* Firm likely to be ordered to improve business practices
* Move part of wider probe into pension client entertainment
TOKYO Dec 4 Japan's securities watchdog will recommend that a Tokyo-based unit of Deutsche Bank be sanctioned for excessive entertainment of pension fund executives, sources with knowledge of the matter said on Wednesday.
The Securities Exchange and Surveillance Commission (SESC) has been investigating entertainment by Deutsche Securities because the clients involved managed part of the Japanese national pension scheme, Reuters reported in September. As such, the executives are subject to anti-bribery statutes.
The watchdog found that Deutsche Securities employees spent a total of between 6 million and 9 million yen ($58,600 to $87,900) to entertain officials of three pension funds between 2010 and 2012 in return for them investing in financial products, the Nikkei newspaper reported earlier on Wednesday.
A spokesman for Deutsche Securities in Tokyo declined to comment.
The probe is part of a wider investigation into the wining and dining of pension fund executives triggered by a 2012 scandal in which Tokyo-based money manager AIJ Investment Advisors was found to have defrauded pensioners out of more than $1 billion.
Lavish entertainment was one of the tools AIJ used to attract investment from dozens of employee pension funds partially invested in the national pension scheme, regulators found in that case.
The SESC is planning to apply a clause in the financial instruments law against "providing special benefits" to clients in recommending the sanction, which it is expected to make official soon, the sources said.
The Financial Services Agency, which carries out the recommendations of the SESC, will likely issue an order to Deutsche Securities to improve its business practices, the sources told Reuters.
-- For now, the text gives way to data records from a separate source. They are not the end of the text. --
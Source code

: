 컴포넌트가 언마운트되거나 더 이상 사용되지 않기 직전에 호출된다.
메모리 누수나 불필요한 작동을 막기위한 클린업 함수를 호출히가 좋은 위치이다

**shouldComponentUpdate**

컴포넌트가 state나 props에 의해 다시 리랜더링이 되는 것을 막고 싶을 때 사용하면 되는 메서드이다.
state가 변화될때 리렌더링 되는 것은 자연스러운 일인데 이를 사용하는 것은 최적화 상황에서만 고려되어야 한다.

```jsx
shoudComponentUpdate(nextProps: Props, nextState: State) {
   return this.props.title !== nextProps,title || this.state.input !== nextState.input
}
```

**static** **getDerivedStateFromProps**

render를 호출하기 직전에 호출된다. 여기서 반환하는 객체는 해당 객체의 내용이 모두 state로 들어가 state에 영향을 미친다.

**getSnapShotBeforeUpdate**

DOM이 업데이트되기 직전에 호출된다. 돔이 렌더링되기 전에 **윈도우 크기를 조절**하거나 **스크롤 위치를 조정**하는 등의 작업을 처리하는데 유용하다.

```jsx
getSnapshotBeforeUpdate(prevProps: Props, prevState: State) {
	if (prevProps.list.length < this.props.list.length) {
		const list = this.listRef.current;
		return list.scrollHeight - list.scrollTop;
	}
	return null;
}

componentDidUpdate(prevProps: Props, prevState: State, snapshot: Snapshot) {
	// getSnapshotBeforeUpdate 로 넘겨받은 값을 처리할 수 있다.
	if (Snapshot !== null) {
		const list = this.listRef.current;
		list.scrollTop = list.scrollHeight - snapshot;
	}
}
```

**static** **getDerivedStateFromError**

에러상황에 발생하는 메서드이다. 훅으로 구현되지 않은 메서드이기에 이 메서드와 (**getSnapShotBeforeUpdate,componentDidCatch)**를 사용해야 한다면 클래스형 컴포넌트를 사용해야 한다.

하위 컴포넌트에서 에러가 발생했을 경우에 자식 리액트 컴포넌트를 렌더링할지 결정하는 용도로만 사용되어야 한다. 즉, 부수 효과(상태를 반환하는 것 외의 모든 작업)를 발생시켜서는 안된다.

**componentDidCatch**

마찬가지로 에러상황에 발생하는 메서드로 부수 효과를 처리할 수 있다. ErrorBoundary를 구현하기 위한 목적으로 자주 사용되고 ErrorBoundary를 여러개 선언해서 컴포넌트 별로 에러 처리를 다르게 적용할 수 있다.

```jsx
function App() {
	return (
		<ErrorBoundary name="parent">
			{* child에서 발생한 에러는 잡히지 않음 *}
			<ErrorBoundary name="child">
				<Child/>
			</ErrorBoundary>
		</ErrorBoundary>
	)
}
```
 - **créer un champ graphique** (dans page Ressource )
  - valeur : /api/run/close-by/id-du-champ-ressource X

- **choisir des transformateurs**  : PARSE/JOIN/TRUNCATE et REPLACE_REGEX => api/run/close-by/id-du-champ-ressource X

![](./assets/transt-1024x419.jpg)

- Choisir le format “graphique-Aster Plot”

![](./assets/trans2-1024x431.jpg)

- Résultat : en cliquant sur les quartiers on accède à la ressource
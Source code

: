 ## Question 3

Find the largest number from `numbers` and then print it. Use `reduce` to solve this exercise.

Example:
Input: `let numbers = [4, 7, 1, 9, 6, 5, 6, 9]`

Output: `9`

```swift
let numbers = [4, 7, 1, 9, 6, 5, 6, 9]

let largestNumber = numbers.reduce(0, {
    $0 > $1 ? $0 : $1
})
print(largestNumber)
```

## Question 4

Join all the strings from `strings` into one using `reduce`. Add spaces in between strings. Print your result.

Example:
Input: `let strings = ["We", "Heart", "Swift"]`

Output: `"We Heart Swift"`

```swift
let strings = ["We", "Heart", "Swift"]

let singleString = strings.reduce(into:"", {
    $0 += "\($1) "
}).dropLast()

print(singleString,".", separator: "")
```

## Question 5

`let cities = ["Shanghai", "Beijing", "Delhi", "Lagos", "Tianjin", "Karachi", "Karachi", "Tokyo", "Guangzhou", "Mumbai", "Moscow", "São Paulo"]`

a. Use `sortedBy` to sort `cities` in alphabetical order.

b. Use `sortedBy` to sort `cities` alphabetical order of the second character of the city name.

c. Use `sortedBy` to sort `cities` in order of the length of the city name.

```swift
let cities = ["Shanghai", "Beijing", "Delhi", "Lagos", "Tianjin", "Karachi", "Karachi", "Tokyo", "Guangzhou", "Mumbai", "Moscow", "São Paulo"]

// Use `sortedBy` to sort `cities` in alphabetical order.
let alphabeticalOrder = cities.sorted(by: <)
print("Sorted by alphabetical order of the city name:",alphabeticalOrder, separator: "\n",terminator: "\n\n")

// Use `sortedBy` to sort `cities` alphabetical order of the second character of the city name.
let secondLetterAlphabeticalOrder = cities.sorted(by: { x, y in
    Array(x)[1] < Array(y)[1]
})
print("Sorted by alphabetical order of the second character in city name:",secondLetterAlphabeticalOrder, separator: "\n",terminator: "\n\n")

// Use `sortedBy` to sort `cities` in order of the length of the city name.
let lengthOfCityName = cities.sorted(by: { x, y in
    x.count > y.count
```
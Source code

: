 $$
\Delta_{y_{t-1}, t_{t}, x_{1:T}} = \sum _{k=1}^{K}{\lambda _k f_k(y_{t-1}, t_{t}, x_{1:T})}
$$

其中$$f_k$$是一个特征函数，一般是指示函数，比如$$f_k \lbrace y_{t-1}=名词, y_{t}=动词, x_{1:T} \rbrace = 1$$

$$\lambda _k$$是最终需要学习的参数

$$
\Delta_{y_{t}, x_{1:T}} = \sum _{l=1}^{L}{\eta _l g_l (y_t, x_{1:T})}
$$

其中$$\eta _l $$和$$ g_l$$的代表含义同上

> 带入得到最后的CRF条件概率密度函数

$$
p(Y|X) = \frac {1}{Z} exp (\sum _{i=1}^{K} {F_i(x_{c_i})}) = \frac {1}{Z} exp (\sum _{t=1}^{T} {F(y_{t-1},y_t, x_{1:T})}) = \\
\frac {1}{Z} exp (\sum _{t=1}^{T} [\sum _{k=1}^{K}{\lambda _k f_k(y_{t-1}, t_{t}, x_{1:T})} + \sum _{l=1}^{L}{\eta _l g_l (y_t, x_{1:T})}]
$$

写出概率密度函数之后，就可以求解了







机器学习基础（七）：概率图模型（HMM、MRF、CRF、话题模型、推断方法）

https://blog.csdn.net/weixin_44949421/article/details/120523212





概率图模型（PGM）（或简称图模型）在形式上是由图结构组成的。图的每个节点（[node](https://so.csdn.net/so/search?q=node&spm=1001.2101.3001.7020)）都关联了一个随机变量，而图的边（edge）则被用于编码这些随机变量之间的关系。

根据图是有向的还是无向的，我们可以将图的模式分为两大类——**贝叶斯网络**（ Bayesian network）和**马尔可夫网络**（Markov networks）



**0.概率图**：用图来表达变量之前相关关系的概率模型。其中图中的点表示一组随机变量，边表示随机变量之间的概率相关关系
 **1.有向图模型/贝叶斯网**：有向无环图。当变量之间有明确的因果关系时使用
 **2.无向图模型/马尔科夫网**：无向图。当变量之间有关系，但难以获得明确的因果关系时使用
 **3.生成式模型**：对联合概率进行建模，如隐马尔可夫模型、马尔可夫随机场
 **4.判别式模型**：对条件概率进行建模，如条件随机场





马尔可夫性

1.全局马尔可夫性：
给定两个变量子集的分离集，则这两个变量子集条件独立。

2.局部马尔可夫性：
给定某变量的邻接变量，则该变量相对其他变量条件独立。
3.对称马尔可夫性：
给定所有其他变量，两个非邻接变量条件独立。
The sources spoke on condition of anonymity because no official decision on a sanction has been announced.
Deutsche had already started its own investigation into the matter before the SESC began a regular audit of the German bank's Japanese business in May, sources told Reuters in September.
The firm has stopped marketing directly to such pension funds as part of a review of its sales and compliance practices, the sources said.